Mark Cocker

Living trees that predate the dinosaurs

The lifespans of cedars, oaks and yews are remarkable enough, but they pale in comparison to America’s bristlecone pines

A bristlecone pine in the Sierra Nevada, western United States. [Alamy] 
issue 25 February 2023

It is perhaps easy to understand why some of the Earth’s largest trees, with roots spreading deep into the underworld as their upper limbs ascend to heaven, are charged with symbolic importance. Yet the origins of our fixation are perhaps surprising. To give one example, the Buddha was said to have attained enlightenment beneath the spreading limbs of a bodi, or pipal tree. That same specimen still reputedly flourishes at Bodh Gaya in Nepal. Even earlier, the first temple of Jerusalem was constructed from timbers King Solomon obtained specifically from the cedars of Lebanon, whose own sacred status recedes into the mists of prehistory.

Elderflora – a name coined by Jared Farmer for these venerable old masters – suggests that little has changed since Solomon’s time. We are still awestruck by such trees’ longevity. We entwine them with exciting new stories, but continue to recycle the legends. Farmer sets out to capture all this in a series of arboreal biographies that are global in scope.

A group of trees still living, known as gymnosperms, long predate the dinosaurs

He points out that only certain trees (including the ginkgo, cedar, redwood, cypress, araucaria and pine) have the potential for great age. They in turn belong to a group known as gymnosperms, which are among the earliest trees to have evolved. They not only long predate the dinosaurs but have outlasted the depredations of every kind of grazing predator; and herein perhaps lies the clue to their success. The tougher the conditions, the longer they seem to survive. The supreme example is the bristlecone pine, growing in the mountains of Utah, where some colonies enjoy a growing season of just 45 days in every year. Yet they have tolerated extreme levels of ecological poverty for five millennia and possibly more.

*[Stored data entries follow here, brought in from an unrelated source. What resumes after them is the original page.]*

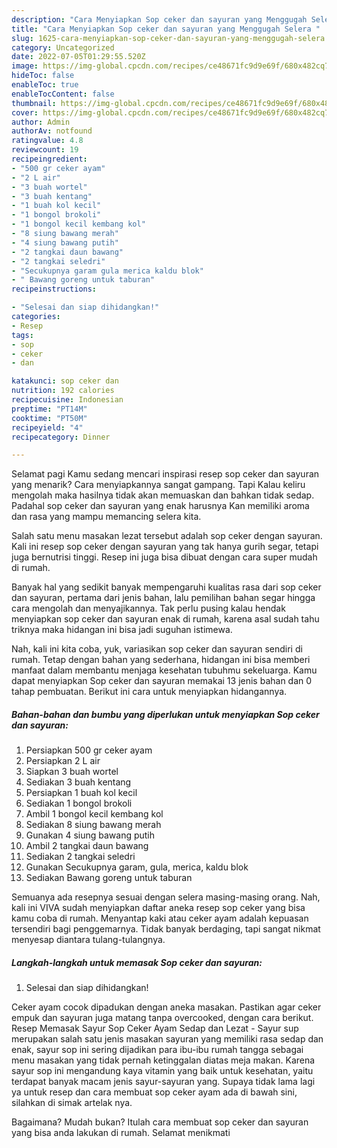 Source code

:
 ```yaml
---
description: "Cara Menyiapkan Sop ceker dan sayuran yang Menggugah Selera "
title: "Cara Menyiapkan Sop ceker dan sayuran yang Menggugah Selera "
slug: 1625-cara-menyiapkan-sop-ceker-dan-sayuran-yang-menggugah-selera
category: Uncategorized
date: 2022-07-05T01:29:55.520Z
image: https://img-global.cpcdn.com/recipes/ce48671fc9d9e69f/680x482cq70/sop-ceker-dan-sayuran-foto-resep-utama.jpg
hideToc: false
enableToc: true
enableTocContent: false
thumbnail: https://img-global.cpcdn.com/recipes/ce48671fc9d9e69f/680x482cq70/sop-ceker-dan-sayuran-foto-resep-utama.jpg
cover: https://img-global.cpcdn.com/recipes/ce48671fc9d9e69f/680x482cq70/sop-ceker-dan-sayuran-foto-resep-utama.jpg
author: Admin
authorAv: notfound
ratingvalue: 4.8
reviewcount: 19
recipeingredient:
- "500 gr ceker ayam"
- "2 L air"
- "3 buah wortel"
- "3 buah kentang"
- "1 buah kol kecil"
- "1 bongol brokoli"
- "1 bongol kecil kembang kol"
- "8 siung bawang merah"
- "4 siung bawang putih"
- "2 tangkai daun bawang"
- "2 tangkai seledri"
- "Secukupnya garam gula merica kaldu blok"
- " Bawang goreng untuk taburan"
recipeinstructions:

- "Selesai dan siap dihidangkan!"
categories:
- Resep
tags:
- sop
- ceker
- dan

katakunci: sop ceker dan 
nutrition: 192 calories
recipecuisine: Indonesian
preptime: "PT14M"
cooktime: "PT50M"
recipeyield: "4"
recipecategory: Dinner

---
```



Selamat pagi Kamu sedang mencari inspirasi resep sop ceker dan sayuran yang menarik? Cara menyiapkannya sangat gampang. Tapi Kalau keliru mengolah maka hasilnya tidak akan memuaskan dan bahkan tidak sedap. Padahal sop ceker dan sayuran yang enak harusnya Kan memiliki aroma dan rasa yang mampu memancing selera kita.


Salah satu menu masakan lezat tersebut adalah sop ceker dengan sayuran. Kali ini resep sop ceker dengan sayuran yang tak hanya gurih segar, tetapi juga bernutrisi tinggi. Resep ini juga bisa dibuat dengan cara super mudah di rumah.

Banyak hal yang sedikit banyak mempengaruhi kualitas rasa dari sop ceker dan sayuran, pertama dari jenis bahan, lalu pemilihan bahan segar hingga cara mengolah dan menyajikannya. Tak perlu pusing kalau hendak menyiapkan sop ceker dan sayuran enak di rumah, karena asal sudah tahu triknya maka hidangan ini bisa jadi suguhan istimewa.


Nah, kali ini kita coba, yuk, variasikan sop ceker dan sayuran sendiri di rumah. Tetap dengan bahan yang sederhana, hidangan ini bisa memberi manfaat dalam membantu menjaga kesehatan tubuhmu sekeluarga. Kamu dapat menyiapkan Sop ceker dan sayuran memakai 13 jenis bahan dan 0 tahap pembuatan. Berikut ini cara untuk menyiapkan hidangannya.

<!--inarticleads1-->

##### Bahan-bahan dan bumbu yang diperlukan untuk menyiapkan Sop ceker dan sayuran:

1. Persiapkan 500 gr ceker ayam
1. Persiapkan 2 L air
1. Siapkan 3 buah wortel
1. Sediakan 3 buah kentang
1. Persiapkan 1 buah kol kecil
1. Sediakan 1 bongol brokoli
1. Ambil 1 bongol kecil kembang kol
1. Sediakan 8 siung bawang merah
1. Gunakan 4 siung bawang putih
1. Ambil 2 tangkai daun bawang
1. Sediakan 2 tangkai seledri
1. Gunakan Secukupnya garam, gula, merica, kaldu blok
1. Sediakan  Bawang goreng untuk taburan


Semuanya ada resepnya sesuai dengan selera masing-masing orang. Nah, kali ini VIVA sudah menyiapkan daftar aneka resep sop ceker yang bisa kamu coba di rumah. Menyantap kaki atau ceker ayam adalah kepuasan tersendiri bagi penggemarnya. Tidak banyak berdaging, tapi sangat nikmat menyesap diantara tulang-tulangnya. 

<!--inarticleads2-->

##### Langkah-langkah untuk memasak Sop ceker dan sayuran:


1. Selesai dan siap dihidangkan!

Ceker ayam cocok dipadukan dengan aneka masakan. Pastikan agar ceker empuk dan sayuran juga matang tanpa overcooked, dengan cara berikut. Resep Memasak Sayur Sop Ceker Ayam Sedap dan Lezat - Sayur sup merupakan salah satu jenis masakan sayuran yang memiliki rasa sedap dan enak, sayur sop ini sering dijadikan para ibu-ibu rumah tangga sebagai menu masakan yang tidak pernah ketinggalan diatas meja makan. Karena sayur sop ini mengandung kaya vitamin yang baik untuk kesehatan, yaitu terdapat banyak macam jenis sayur-sayuran yang. Supaya tidak lama lagi ya untuk resep dan cara membuat sop ceker ayam ada di bawah sini, silahkan di simak artelak nya. 

Bagaimana? Mudah bukan? Itulah cara membuat sop ceker dan sayuran yang bisa anda lakukan di rumah. Selamat menikmati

Farmer is good at drawing out these contradictions; but a fact he barely touches on is that some trees do remarkably well with persistent human care. Chestnuts, oaks and olives are among the most enduring of Europe’s trees and invariably reach their greatest ages when continuously cultivated. They are also the elderflora that have helped mankind the most. Sweet chestnuts were a mainstay of the Italian rural diet for 1,000 years; oak acorns have long been crucial to pig-rearing; and olives were perhaps the defining crop of an entire civilisation.

Farmer tackles only the last, in a relatively short chapter; though, to be fair, olives are not in the elderflora super league. But a British tree that definitely qualifies is the yew. The species has a complex connection to churchyards, with 95 per cent of Welsh and 55 per cent of English yews growing in religious settings, while one example in Perthshire is thought to be 4,000 years old. An explanation for the yew’s church-going habits drew on the belief that its roots could mop up the decay associated with graveyards. But the theory ran foul of the fact that many yews not only predate their adjacent grounds, but are older than Christianity itself.

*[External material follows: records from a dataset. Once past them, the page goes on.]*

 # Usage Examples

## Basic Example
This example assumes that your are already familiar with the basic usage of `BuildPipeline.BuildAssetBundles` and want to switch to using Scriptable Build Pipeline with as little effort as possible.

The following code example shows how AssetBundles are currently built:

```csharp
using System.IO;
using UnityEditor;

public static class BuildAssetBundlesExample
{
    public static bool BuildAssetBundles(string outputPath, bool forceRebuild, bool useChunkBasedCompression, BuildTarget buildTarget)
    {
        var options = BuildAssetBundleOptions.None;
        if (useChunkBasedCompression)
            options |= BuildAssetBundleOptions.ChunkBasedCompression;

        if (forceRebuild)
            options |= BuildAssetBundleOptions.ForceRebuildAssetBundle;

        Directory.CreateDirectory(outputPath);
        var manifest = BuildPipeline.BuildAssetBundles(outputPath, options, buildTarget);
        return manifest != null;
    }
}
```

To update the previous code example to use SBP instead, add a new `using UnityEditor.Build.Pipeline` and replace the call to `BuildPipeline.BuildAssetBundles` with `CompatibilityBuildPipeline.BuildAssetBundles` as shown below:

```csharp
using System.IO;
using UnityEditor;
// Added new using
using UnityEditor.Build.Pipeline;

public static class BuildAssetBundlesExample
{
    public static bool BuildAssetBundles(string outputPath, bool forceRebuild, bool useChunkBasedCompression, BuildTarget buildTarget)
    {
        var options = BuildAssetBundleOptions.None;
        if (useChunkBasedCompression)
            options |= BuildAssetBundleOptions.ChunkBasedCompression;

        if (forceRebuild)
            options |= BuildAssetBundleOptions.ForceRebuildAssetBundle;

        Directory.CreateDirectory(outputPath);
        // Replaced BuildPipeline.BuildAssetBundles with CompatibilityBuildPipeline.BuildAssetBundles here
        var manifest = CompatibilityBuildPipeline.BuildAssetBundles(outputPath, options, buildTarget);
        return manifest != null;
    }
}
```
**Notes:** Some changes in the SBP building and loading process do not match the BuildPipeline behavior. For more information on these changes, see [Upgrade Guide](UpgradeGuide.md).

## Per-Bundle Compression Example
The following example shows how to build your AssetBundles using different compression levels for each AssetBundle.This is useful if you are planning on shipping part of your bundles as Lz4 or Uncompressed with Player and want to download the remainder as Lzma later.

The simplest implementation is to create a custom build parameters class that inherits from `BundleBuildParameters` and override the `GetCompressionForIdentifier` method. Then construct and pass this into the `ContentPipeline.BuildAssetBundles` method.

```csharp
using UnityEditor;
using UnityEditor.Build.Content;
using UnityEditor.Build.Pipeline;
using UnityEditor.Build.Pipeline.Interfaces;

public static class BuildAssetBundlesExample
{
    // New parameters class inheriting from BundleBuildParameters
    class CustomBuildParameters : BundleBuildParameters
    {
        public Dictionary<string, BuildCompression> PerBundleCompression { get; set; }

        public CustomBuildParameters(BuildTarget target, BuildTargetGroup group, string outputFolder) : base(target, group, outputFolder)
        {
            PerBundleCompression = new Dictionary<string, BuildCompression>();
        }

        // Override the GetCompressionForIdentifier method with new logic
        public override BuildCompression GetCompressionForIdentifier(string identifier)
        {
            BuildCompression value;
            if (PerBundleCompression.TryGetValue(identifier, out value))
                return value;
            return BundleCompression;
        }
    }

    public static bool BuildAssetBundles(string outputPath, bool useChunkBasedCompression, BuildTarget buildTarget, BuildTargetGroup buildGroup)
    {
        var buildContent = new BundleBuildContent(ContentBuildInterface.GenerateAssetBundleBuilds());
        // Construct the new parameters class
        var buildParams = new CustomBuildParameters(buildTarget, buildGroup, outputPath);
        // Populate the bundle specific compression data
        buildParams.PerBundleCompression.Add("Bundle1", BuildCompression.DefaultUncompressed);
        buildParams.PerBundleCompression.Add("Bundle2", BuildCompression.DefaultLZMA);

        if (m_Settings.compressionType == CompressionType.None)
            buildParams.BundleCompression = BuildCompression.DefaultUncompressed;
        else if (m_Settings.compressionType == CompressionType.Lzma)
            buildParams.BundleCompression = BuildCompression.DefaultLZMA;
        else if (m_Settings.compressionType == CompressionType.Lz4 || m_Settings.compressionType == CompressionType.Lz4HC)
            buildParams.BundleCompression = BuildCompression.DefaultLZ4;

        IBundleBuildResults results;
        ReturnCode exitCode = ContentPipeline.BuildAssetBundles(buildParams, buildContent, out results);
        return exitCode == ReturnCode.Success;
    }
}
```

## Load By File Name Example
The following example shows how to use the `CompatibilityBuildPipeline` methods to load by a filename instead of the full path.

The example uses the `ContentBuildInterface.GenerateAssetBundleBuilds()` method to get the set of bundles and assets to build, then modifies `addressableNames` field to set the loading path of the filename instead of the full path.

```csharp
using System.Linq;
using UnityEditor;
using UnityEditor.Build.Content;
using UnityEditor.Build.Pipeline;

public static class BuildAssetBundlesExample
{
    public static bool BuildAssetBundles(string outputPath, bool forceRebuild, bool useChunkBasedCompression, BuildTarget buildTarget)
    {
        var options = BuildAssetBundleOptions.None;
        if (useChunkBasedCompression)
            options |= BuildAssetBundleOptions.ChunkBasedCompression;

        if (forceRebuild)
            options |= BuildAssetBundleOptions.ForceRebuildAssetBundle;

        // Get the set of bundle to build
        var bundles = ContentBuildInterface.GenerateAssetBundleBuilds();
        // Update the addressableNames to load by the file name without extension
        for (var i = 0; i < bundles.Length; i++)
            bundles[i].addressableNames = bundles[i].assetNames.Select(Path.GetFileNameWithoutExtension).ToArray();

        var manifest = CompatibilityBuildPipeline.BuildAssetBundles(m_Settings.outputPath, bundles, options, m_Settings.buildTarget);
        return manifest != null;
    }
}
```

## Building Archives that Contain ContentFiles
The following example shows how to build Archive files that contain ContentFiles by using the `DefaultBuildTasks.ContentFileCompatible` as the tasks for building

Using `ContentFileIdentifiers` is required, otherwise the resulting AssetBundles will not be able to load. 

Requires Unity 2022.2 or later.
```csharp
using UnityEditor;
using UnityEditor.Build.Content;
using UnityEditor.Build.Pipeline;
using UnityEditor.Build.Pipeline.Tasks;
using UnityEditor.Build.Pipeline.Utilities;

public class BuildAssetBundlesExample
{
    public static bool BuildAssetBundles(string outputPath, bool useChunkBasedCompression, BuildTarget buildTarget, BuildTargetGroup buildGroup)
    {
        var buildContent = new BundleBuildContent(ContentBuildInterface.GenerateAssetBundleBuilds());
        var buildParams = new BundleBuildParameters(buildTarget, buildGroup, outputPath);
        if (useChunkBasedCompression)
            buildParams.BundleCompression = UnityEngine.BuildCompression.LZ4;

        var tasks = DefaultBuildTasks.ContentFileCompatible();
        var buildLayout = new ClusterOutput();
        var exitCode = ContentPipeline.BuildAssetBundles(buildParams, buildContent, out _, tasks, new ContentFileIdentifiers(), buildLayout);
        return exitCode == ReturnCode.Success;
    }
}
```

Farmer provides an excellent summary of this lore; but what really seems to excite him is a sequence of ancient trees running in a wide arc around the Pacific region, including the cypresses of Taiwan and Japan, the old-growth indigenous kauri forests of New Zealand and the giant endemic trees in Chile known as alerces. He returns finally to devote more than a third of the book to the two ultimate elderflora representatives. They are the giant sequoias of the Californian mountains, which are the most massive organisms ever to have lived, and to the bristlecone pines of California and Utah, strong contenders for being the planet’s longest-lived trees.

These interlocking narratives allow Farmer to incorporate in his story cycle an account of the extraordinary researcher Edmund Schulman. This indefatigable and ironically short-lived man established the science of dendrochronology on solid foundations. He was among the first to recognise that growth rings in old trees offered clear evidence of wider atmospheric conditions. He died, aged 49, in 1958, the same year that David Keeling began research in Hawaii which provided incontrovertible evidence that humanity was altering both the levels of atmospheric carbon and the planet’s climate.

A central paradox unfolds in this long history of ancient trees: that we have truly discovered their importance in lockstep with our capacity to destroy them. It includes the story of turning the majestic kauri in New Zealand and the Californian redwoods into industrial lumber and roof shingles. But beyond that there’s the more troubling possibility: that all these grand old trees, whose living roots predate the Buddha and King Solomon, could be lost as the Earth burns. They are grand themes, and Farmer deserves credit for weaving such complex and disparate materials into his narrative whole.